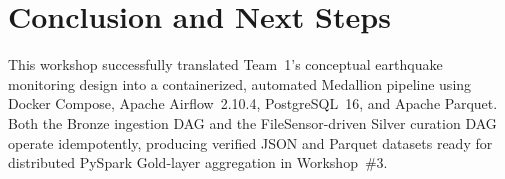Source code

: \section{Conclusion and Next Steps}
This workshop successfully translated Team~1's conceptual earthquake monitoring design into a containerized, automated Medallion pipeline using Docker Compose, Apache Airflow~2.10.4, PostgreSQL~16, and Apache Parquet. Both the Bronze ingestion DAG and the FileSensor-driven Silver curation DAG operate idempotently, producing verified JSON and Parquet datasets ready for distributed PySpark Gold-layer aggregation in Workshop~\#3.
---
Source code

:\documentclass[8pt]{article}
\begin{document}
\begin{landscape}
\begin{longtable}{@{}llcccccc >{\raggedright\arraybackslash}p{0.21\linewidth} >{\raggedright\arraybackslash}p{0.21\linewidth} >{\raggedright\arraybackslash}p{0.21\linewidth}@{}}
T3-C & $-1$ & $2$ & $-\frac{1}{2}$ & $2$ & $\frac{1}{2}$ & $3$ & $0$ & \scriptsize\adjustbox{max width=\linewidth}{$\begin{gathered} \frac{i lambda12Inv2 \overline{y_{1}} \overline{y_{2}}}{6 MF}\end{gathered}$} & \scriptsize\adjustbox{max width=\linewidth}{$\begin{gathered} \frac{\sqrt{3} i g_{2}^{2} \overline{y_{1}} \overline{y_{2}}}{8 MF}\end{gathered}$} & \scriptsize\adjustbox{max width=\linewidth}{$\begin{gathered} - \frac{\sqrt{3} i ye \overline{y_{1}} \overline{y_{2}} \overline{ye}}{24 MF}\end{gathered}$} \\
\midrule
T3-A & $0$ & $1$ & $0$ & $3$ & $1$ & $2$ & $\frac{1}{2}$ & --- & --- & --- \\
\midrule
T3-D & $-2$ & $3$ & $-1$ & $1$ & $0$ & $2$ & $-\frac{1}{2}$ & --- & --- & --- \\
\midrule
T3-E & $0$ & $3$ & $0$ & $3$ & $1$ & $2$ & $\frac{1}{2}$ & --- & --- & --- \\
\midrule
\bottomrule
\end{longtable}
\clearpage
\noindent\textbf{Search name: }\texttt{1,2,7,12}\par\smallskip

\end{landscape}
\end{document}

• [WHAT THE EXERCISE ASKS]:
Copy each line holding "begin" from the material above.

• [RESULT]:
\begin{document}
\begin{landscape}
\begin{longtable}{@{}llcccccc >{\raggedright\arraybackslash}p{0.21\linewidth} >{\raggedright\arraybackslash}p{0.21\linewidth} >{\raggedright\arraybackslash}p{0.21\linewidth}@{}}
T3-C & $-1$ & $2$ & $-\frac{1}{2}$ & $2$ & $\frac{1}{2}$ & $3$ & $0$ & \scriptsize\adjustbox{max width=\linewidth}{$\begin{gathered} \frac{i lambda12Inv2 \overline{y_{1}} \overline{y_{2}}}{6 MF}\end{gathered}$} & \scriptsize\adjustbox{max width=\linewidth}{$\begin{gathered} \frac{\sqrt{3} i g_{2}^{2} \overline{y_{1}} \overline{y_{2}}}{8 MF}\end{gathered}$} & \scriptsize\adjustbox{max width=\linewidth}{$\begin{gathered} - \frac{\sqrt{3} i ye \overline{y_{1}} \overline{y_{2}} \overline{ye}}{24 MF}\end{gathered}$} \\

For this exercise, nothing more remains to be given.